[Opening Data to use section]

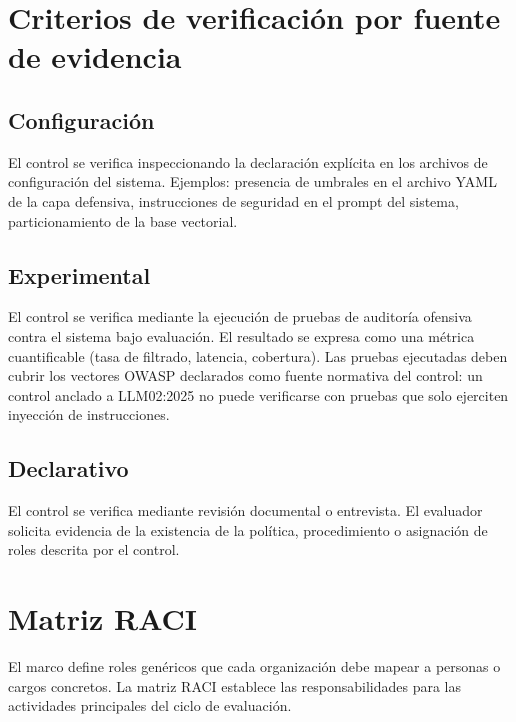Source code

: 
\section{Criterios de verificación por fuente de evidencia}
\label{sec:criterios-verificacion}

\subsection{Configuración}

El control se verifica inspeccionando la declaración explícita en los archivos de configuración del sistema. Ejemplos: presencia de umbrales en el archivo YAML de la capa defensiva, instrucciones de seguridad en el prompt del sistema, particionamiento de la base vectorial.

\subsection{Experimental}

El control se verifica mediante la ejecución de pruebas de auditoría ofensiva contra el sistema bajo evaluación. El resultado se expresa como una métrica cuantificable (tasa de filtrado, latencia, cobertura). Las pruebas ejecutadas deben cubrir los vectores OWASP declarados como fuente normativa del control: un control anclado a LLM02:2025 no puede verificarse con pruebas que solo ejerciten inyección de instrucciones.

\subsection{Declarativo}
\label{sec:crit-declarativo}

El control se verifica mediante revisión documental o entrevista. El evaluador solicita evidencia de la existencia de la política, procedimiento o asignación de roles descrita por el control.


\section{Matriz RACI}
\label{sec:raci}

El marco define roles genéricos que cada organización debe mapear a personas o cargos concretos. La matriz RACI establece las responsabilidades para las actividades principales del ciclo de evaluación.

[Closing Data to use section]

:: Problem statement ::
The answer must consist of every line above that contains the word "sistema".

:: Answer section ::
El control se verifica inspeccionando la declaración explícita en los archivos de configuración del sistema. Ejemplos: presencia de umbrales en el archivo YAML de la capa defensiva, instrucciones de seguridad en el prompt del sistema, particionamiento de la base vectorial.
El control se verifica mediante la ejecución de pruebas de auditoría ofensiva contra el sistema bajo evaluación. El resultado se expresa como una métrica cuantificable (tasa de filtrado, latencia, cobertura). Las pruebas ejecutadas deben cubrir los vectores OWASP declarados como fuente normativa del control: un control anclado a LLM02:2025 no puede verificarse con pruebas que solo ejerciten inyección de instrucciones.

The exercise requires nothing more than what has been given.